The Roman poet Juvenal coined the famous phrase:
“Mens sana in corpore sano”—
a healthy mind in a healthy body. That emphasises the eternal interconnectedness of physical and mental well-being. It suggests that prioritising both is crucial for overall health, happiness and well-being. A healthy body can support a healthy mind by providing the physical energy and resilience needed for children to navigate life’s challenges. Conversely, a healthy mind can positively influence physical health for children by reducing stress, promoting better sleep and enhancing immune functions.
In the educational context, physical exercise is an essential part of mental and psychological well-being, yet here we have a Children’s Wellbeing and Schools Bill in which, if you run a word search through it, there is not one mention of sport, physical activity or even physical education.
In the build-up to and during the London Olympic and Paralympic Games in 2012, as chairman of the British Olympic Association, I called for a sports legacy from the Games which would reach every pupil, whether they were in the East End of London or the northern parts of Scotland. The UK needed a radical new national school policy for sport, health and well-being. The situation has deteriorated year on year since then. The Bill turns a blind eye to the importance of physical education and sport and today’s concerns over the well-being of our pupil cohort, and instead recognises a world of growing obesity, declining participation rates, reduced PE hours, poor teacher training, inequalities in access, particularly for girls and children from lower-income backgrounds, and funding cuts. The Youth Sport Trust reports that fewer young people are meeting the Chief Medical Officer’s guidelines for daily physical activity, with over 50% of all our pupils failing to reach the recommended 60 minutes, which is a de minimis recommendation of moderate to vigorous activity a day.
There is concern about the decline in the number of PE hours, as mentioned by the noble Baroness, Lady Grey-Thompson. Delays or cuts to funding for school sport, with uncertainty over the short-term funding programme for primary PE and sport premium, have led to schools using the funds for purposes not set out by government, and teachers often doing less than three hours of training for physical education during the totality of their teacher training. That is not a child-centric policy.
The pandemic has added to the problems and led to changes in how children play, with more time spent online and less time outdoors impacting their physical activity levels. Children are not learning to swim properly, with a third of primary schools delivering fewer than 10 swimming lessons a year. Yet, as I mentioned, there is not a single mention of any of this in a Bill on children’s well-being. You might as well write a health strategy without mentioning medical treatment.

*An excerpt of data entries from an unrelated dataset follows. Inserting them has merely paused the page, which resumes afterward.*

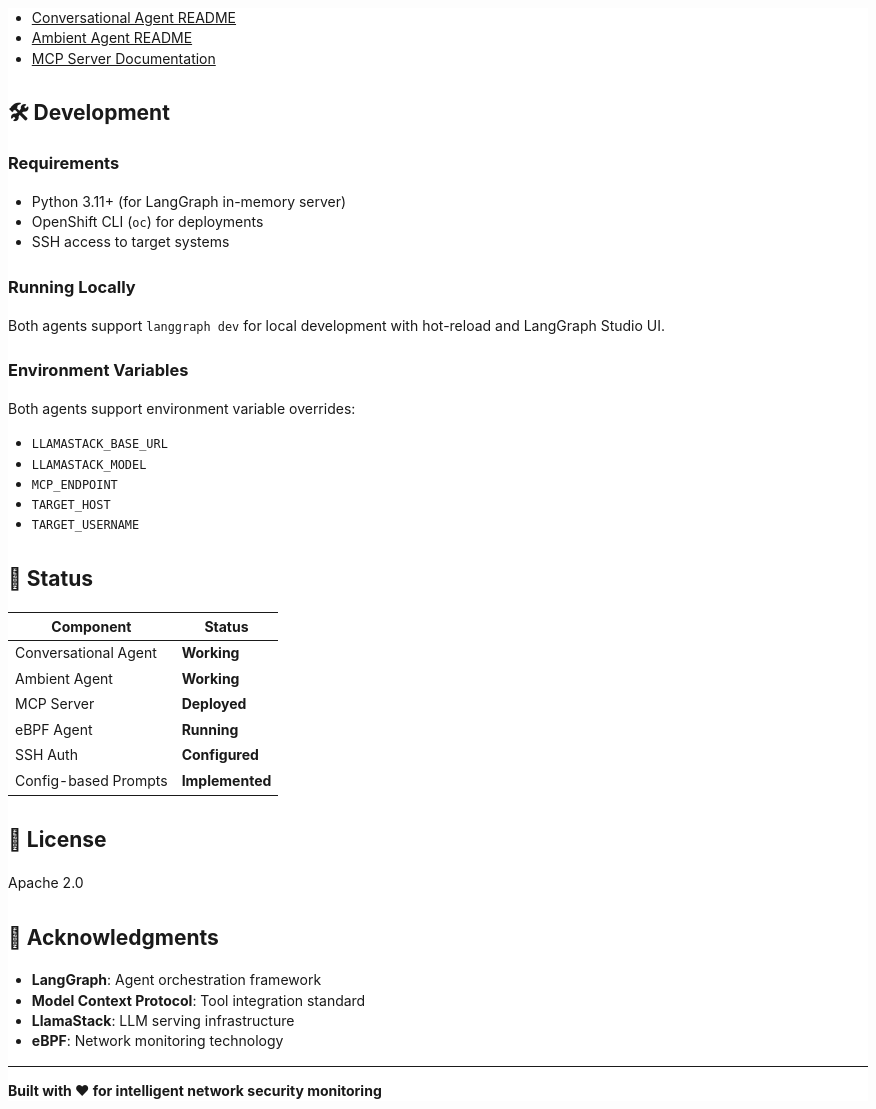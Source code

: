- [Conversational Agent README](./conversational-agent/README.md)
- [Ambient Agent README](./ambient-agent/README.md)
- [MCP Server Documentation](https://github.com/raghurambanda/linux-mcp-server)

## 🛠️ Development

### Requirements
- Python 3.11+ (for LangGraph in-memory server)
- OpenShift CLI (`oc`) for deployments
- SSH access to target systems

### Running Locally
Both agents support `langgraph dev` for local development with hot-reload and LangGraph Studio UI.

### Environment Variables
Both agents support environment variable overrides:
- `LLAMASTACK_BASE_URL`
- `LLAMASTACK_MODEL`
- `MCP_ENDPOINT`
- `TARGET_HOST`
- `TARGET_USERNAME`

## 🚦 Status

| Component | Status |
|-----------|--------|
| Conversational Agent |  **Working** |
| Ambient Agent |  **Working** |
| MCP Server |  **Deployed** |
| eBPF Agent |  **Running** |
| SSH Auth |  **Configured** |
| Config-based Prompts |  **Implemented** |

## 📝 License

Apache 2.0

## 🙏 Acknowledgments

- **LangGraph**: Agent orchestration framework
- **Model Context Protocol**: Tool integration standard
- **LlamaStack**: LLM serving infrastructure
- **eBPF**: Network monitoring technology

---

**Built with ❤️ for intelligent network security monitoring**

In Committee, I intend to propose a wide series of amendments to rectify this oversight, to secure improvements to the Bill which place physical as well as mental well-being at the heart of school life. When it comes to school sport, state schools are in crisis: 40% of our medallists in the Tokyo Olympic Games came from just 7% of the population, those educated in the private sector—which is also under threat. It was 36% in London and 33% in Paris.
The noble Lord, Lord Layard, spoke of the vital need to measure well-being, both physical and mental. I could not agree more and will be fully supportive of any amendment which seeks to achieve this objective. Committee provides us with the opportunity to set out the changes necessary to ensure the Secretary of State’s objective—to improve the well-being of children—is achieved, and I look forward to taking that agenda forward.